Not to mention the added expense of a " hidden " tank.


----------



## fury165 (Aug 21, 2010)

I don't know about you but I don't want to see equipment anywhere in my display or hanging off the back of the aquarium - all heaters, reactors, pumps, Skimmer, dosing pumps, tubing, ATO Are in the sump. Not to mention the extra live rock, Cheato and misbehaving snails, crabs and inverts.
A sump also provides you with a means of doing water changes without disturbing the DT, another big plus IMHO.


----------



## aquatic_expressions (Mar 17, 2006)

Sumps have many advantages and way more pros then cons.

They provide a larger volume of water, which in turn provide a more stable aquarium overall.

They allow you to hide most of your equipment as stated before

They allow more filtration then other types of filters

They provide superior gas exchange.

The only con I can see is cost and water evaporation.

A sump is not needed for a successful reef but it does make things a lot easier.


----------



## Flexin5 (Nov 12, 2011)

fury165 said:


> I don't know about you but I don't want to see equipment anywhere in my display or hanging off the back of the aquarium - all heaters, reactors, pumps, Skimmer, dosing pumps, tubing, ATO Are in the sump.

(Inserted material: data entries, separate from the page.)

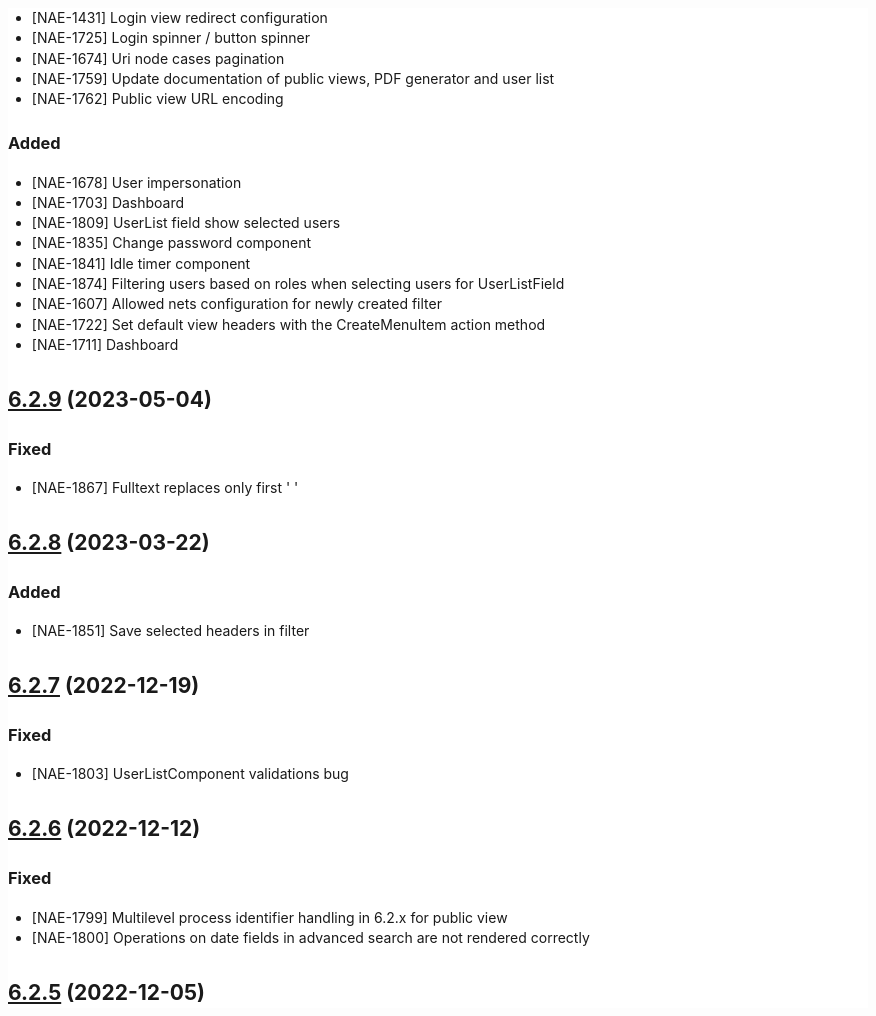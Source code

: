 - [NAE-1431] Login view redirect configuration
- [NAE-1725] Login spinner / button spinner
- [NAE-1674] Uri node cases pagination
- [NAE-1759] Update documentation of public views, PDF generator and user list
- [NAE-1762] Public view URL encoding

### Added

- [NAE-1678] User impersonation
- [NAE-1703] Dashboard
- [NAE-1809] UserList field show selected users
- [NAE-1835] Change password component
- [NAE-1841] Idle timer component
- [NAE-1874] Filtering users based on roles when selecting users for UserListField
- [NAE-1607] Allowed nets configuration for newly created filter
- [NAE-1722] Set default view headers with the CreateMenuItem action method
- [NAE-1711] Dashboard

## [6.2.9](https://github.com/netgrif/components/releases/tag/v6.2.9) (2023-05-04)

### Fixed

- [NAE-1867] Fulltext replaces only first ' '

## [6.2.8](https://github.com/netgrif/components/releases/tag/v6.2.8) (2023-03-22)

### Added

- [NAE-1851] Save selected headers in filter

## [6.2.7](https://github.com/netgrif/components/releases/tag/v6.2.7) (2022-12-19)

### Fixed

- [NAE-1803] UserListComponent validations bug

## [6.2.6](https://github.com/netgrif/components/releases/tag/v6.2.6) (2022-12-12)

### Fixed

- [NAE-1799] Multilevel process identifier handling in 6.2.x for public view
- [NAE-1800] Operations on date fields in advanced search are not rendered correctly

## [6.2.5](https://github.com/netgrif/components/releases/tag/v6.2.5) (2022-12-05)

Not to mention the extra live rock, Cheato and misbehaving snails, crabs and inverts.
> A sump also provides you with a means of doing water changes without disturbing the DT, another big plus IMHO.


+1. i hate the look of equipment in the display.


----------



## ameekplec. (May 1, 2008)

Lets you hide all this crap:


----------



## fury165 (Aug 21, 2010)

ameekplec. said:


> Lets you hide all this crap:


Exactly!


----------



## notclear (Nov 5, 2011)

Look at the picture in my signature. I know it is not too birght, but basically you can't see any equipment, pumps, wires, etc.


----------



## sig (Dec 13, 2010)

if you read carefully what he says, you will see that he did not ask your opinion about sump

It is just a statement that we are idiots for having it 

*100% free webcam site! | Awesome chicks and it is absolutely free! | Watch free live sex cam - easy as 1-2-3*


----------



## advanced reef aquatics (Apr 20, 2009)

Surface skimming!!
majority of nutrients rise to the surface of water, with a sump you are skimming water from top via overflow, right into your sump to be skimmed. far more efficient than HOB skimmer, you also get a way better in sump skimmer for what you will pay for HOB.
plus what other members have pointed out.


----------



## Flameangel (Sep 25, 2013)

For me ,having a sump is an added water with the whole system kind of help with water parameter stabilization not to mention place to put your pumps,UV Sterilizer,etc.


----------



## DamFish (Feb 9, 2012)

ameekplec. said:


> Lets you hide all this crap:


And you have some of the nicest and most well organized "crap"


----------



## sig (Dec 13, 2010)

he does not have luxury/volume of the house as we do  and must be organized.

*100% free webcam site! | Awesome chicks and it is absolutely free! | Watch free live sex cam - easy as 1-2-3*


----------



## ameekplec. (May 1, 2008)

sig said:


> he does not have luxury/volume of the house as we do  and must be organized.


Like Sig said - I live in a small condo. A 100g tank is a lot of space to lose 



DamFish said:


> And you have some of the nicest and most well organized "crap"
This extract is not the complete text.